À l’époque, j’ignorais que j’étais asperger. Alors moi et les activités de groupe avec plein d’monde, plein d’bruits, plein de stimulis…
Mais avec Sylvain, je pouvais frayer avec 375 personnes sans que ça m’use trop. Car 375 personnes qui swingent aux mêmes gestes, en même temps, ça devient une seule entité. Et dans cette organisation corporelle à grande échelle réside un bonheur immense. Une satisfaction personnelle, un dépassement de soi et un tabarouette de gros fun à se voir aller ensemble. Rien de parfait, mais au fond, c’est cette imperfection très humaine qui rend la chose si belle. Allez voir cet extrait vidéo du Super Méga Continental, vous comprendrez.
Aujourd’hui, avec des genoux et des hanches scrap, ma carrière Miron de danseur est bel et bien terminée ;) Mais cette expérience de groupe unique m’a éventuellement tourné vers le chant choral où là aussi, les choristes deviennent une seule et grande voix. Et parfois, juste pour le plaisir de me souvenir, je compte en huit mes tounes en 4/4. Et juste pour le défi, j’ajoute tout plein de « et » entre chaque temps.
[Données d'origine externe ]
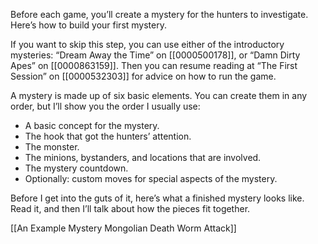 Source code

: 
Before each game, you’ll create a mystery for the hunters to investigate. Here’s how to build your first mystery.

If you want to skip this step, you can use either of the introductory mysteries: “Dream Away the Time” on [[0000500178]], or “Damn Dirty Apes” on [[0000863159]]. Then you can resume reading at “The First Session” on [[0000532303]] for advice on how to run the game.

A mystery is made up of six basic elements. You can create them in any order, but I’ll show you the order I usually use:

- A basic concept for the mystery.
- The hook that got the hunters’ attention.
- The monster.
- The minions, bystanders, and locations that are involved.
- The mystery countdown.
- Optionally: custom moves for special aspects of the mystery.

Before I get into the guts of it, here’s what a finished mystery looks like. Read it, and then I’ll talk about how the pieces fit together.

[[An Example Mystery Mongolian Death Worm Attack]]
Les « et » de Sylvain expriment très bien l’homme. Ils appellent à l’inclusion. Ils démontrent que tout est relié. Qu’entre chaque moment de la vie, il existe tout plein de petites fentes pour laisser passer le bonheur.
Les « et » de Sylvain appellent à la curiosité et nous invitent à la découverte de la suite des choses. Ils nous rappellent que rien n’est une fin en soi, et qu’au bout de nous-mêmes, il y a un toujours un nouveau soi qui ne demande qu’à briller au grand jour.
Sylvain Émard a été un très grand « et » dans ma petite vie d’aspie.
Joyeux 35e, sensei! Je te et nous souhaite tout plein de « et ».